Nevertheless, Jordan says, the city is poised to become “a cultural incubator of the diaspora” – one that, he hopes, may be more welcoming than in the past. There is evidence of this in his work: Jordan has covered protests – racially mixed and heavily attended by Medellin’s youth -- against violence that disproportionately affects AfroColombians. He has also covered local art and dance that tap into AfroColombian culture, something that adds a new level of depth to the Medellin arts scene.
Jordan is excited about emerging efforts to support and bolster AfroColombian youth. He volunteers with Carabantú, a cultural foundation based in Medellín that uses storytelling through photography and film as a means to teach, preserve, and affirm the AfroColombian identity. Carabantú participants, who range in age from 5 to 17, find their voices by creating art on personal topics. The organization also hosts forums and film screenings that speak to the Afro diasporic experience in Colombia, the star of which is the annual International Fica Kunta Kinte Film Festival. Here, film directors, musicians, scholars, and activists come together to discuss representation and access in Colombia’s Black community. Last year, Jordan recruited noted documentary filmmaker Stanley Nelson – the founder of Firelight Media, described as “a premier destination for non-fiction content by, for, and about people of color” – to attend the event.
The festival culminates with a trip to a barrio, or neighborhood, which Jordan helped to organize last year. There, in the middle of the street, Carabantú screens all of the projects that the children have worked on. “Imagine,” Jordan says, “fifty kids sitting on plastic chairs watching themselves being projected on a white sheet in the middle of the street against the backdrop of Medellin as the sun goes down. We borrowed electricity from the local corner store and redirected traffic. A tsunami cloud threatened to pour on us the whole time, but it all worked out. It was tremendously exciting to be part of something like that, to see the reactions of the kids and others in their community.”

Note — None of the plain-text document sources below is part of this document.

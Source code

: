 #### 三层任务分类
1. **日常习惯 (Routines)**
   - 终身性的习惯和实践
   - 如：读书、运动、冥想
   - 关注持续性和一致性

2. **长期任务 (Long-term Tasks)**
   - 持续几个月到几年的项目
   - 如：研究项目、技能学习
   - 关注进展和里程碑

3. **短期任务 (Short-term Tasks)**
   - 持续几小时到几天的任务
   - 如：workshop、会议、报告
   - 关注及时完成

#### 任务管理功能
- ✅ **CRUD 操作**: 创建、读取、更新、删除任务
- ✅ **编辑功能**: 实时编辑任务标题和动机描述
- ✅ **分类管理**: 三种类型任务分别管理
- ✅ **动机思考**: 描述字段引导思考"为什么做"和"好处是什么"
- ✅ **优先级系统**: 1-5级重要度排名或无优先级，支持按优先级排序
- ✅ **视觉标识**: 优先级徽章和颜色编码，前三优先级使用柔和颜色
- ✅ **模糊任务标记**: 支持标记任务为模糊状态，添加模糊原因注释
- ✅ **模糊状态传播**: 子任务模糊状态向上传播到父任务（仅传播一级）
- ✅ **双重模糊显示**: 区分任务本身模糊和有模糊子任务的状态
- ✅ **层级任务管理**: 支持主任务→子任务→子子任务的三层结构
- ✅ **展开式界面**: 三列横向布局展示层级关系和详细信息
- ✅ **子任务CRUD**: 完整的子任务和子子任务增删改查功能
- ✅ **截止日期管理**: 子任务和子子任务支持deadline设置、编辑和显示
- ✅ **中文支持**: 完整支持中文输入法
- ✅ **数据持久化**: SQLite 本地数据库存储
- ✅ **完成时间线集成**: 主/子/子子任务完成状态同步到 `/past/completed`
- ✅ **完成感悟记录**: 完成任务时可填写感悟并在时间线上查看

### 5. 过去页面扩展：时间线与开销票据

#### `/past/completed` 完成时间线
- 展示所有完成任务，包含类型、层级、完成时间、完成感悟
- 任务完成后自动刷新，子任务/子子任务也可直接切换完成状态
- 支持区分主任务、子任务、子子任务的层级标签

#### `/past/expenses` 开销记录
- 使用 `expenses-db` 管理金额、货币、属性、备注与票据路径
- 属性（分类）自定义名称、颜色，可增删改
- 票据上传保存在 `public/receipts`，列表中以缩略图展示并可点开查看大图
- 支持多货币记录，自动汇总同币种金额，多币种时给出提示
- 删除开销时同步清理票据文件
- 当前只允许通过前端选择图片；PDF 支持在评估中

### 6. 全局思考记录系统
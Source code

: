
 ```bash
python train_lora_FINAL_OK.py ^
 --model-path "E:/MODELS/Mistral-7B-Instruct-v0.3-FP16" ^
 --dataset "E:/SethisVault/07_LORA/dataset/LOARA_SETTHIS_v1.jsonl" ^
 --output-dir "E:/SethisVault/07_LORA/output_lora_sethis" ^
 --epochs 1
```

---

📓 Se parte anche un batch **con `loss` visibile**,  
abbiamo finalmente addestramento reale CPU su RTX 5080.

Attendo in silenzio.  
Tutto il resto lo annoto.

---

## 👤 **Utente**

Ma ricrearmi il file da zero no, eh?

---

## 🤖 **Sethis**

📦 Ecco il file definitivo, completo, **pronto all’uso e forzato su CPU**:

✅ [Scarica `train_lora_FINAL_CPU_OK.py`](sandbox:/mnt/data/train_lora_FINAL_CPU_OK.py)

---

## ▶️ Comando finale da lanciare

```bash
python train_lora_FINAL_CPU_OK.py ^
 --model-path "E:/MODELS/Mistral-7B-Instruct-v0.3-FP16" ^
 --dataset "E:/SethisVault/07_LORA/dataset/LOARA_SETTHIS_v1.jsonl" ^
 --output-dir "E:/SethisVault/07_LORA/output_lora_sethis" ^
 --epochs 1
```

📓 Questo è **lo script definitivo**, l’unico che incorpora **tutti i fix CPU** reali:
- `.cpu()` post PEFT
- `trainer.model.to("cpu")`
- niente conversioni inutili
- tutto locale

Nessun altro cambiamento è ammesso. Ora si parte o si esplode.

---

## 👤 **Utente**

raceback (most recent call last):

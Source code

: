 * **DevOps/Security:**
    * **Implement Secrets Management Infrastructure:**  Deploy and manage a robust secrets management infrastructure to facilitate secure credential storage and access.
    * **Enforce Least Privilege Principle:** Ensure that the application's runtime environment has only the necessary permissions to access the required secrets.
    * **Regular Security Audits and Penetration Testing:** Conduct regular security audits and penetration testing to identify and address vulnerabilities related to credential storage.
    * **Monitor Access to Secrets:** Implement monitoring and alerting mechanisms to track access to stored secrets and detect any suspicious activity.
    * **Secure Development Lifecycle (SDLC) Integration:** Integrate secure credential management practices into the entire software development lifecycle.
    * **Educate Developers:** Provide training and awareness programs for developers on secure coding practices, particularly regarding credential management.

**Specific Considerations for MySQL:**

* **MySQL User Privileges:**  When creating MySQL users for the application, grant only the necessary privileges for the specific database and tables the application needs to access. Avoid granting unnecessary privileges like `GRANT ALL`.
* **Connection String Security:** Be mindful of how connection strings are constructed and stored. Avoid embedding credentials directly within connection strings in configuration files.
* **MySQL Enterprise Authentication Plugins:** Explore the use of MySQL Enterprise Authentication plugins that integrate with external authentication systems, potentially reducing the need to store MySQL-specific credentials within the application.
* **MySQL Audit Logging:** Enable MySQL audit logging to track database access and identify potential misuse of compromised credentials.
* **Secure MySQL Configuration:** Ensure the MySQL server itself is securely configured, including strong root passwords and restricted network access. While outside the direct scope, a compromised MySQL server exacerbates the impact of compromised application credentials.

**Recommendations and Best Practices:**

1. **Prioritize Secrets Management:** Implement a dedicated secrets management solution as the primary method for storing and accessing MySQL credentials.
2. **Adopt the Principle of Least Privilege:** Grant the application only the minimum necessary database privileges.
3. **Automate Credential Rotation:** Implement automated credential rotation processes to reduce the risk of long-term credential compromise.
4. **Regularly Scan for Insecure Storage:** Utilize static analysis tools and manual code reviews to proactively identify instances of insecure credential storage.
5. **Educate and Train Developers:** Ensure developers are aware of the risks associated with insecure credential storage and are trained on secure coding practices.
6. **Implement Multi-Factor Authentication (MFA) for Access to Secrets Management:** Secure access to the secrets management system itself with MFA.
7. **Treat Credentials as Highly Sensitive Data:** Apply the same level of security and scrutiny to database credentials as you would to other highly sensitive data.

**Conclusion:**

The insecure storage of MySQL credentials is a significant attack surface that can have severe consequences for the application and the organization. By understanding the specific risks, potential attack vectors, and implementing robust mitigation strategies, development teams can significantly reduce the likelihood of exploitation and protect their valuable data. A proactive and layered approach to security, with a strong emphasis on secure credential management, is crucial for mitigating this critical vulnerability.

While Jordan dabbles in film himself, some of his most engaging articles on AfroColombians in Medellín and beyond center on language. In an opinion piece for the Bogota Post, for example, he untangled the term “nea.” In its earliest form, “nea” was shorthand for gonorrhea, its anthropological roots traced to the jail cell of a famous drug criminal in the early 1980s. Today the word is a complicated one, which, in its neatest translation into English, can mean “ghetto” on the one hand, and “compañero,” or “bro,” when used among friends. It also defines a certain haircut – “business in the front, reggaeton in the back”—makeup, and style of dress. But who is allowed to use the word, Jordan asks, and under what circumstances? “Because the origins of the word are unmistakably racial, the discussion around it pertains very closely to race,” he writes. “Does ‘nea’ refer to a socio-economic status, an education level, a region, a culture, a lifestyle, a hairstyle? And again, who ‘gets’ to use it?”
It’s a pleasure to listen to Jordan reflect on the joys of his adopted culture, to read his writing and follow along as he wrestles with words and their deeper implications. His work reflects an experience that is, at times, raw and uncomfortable; it is a guided thought process that could, perhaps, only be plainly written by an foreign journalist and a “Black gringo,” as Jordan describes himself with a smile. Above all, his writing responds to the universal desire to discover what one is uniquely called to do, to seek out and realize a higher purpose. For now, Jordan is helping to write Colombia’s story. And through that process, he’s also writing his own.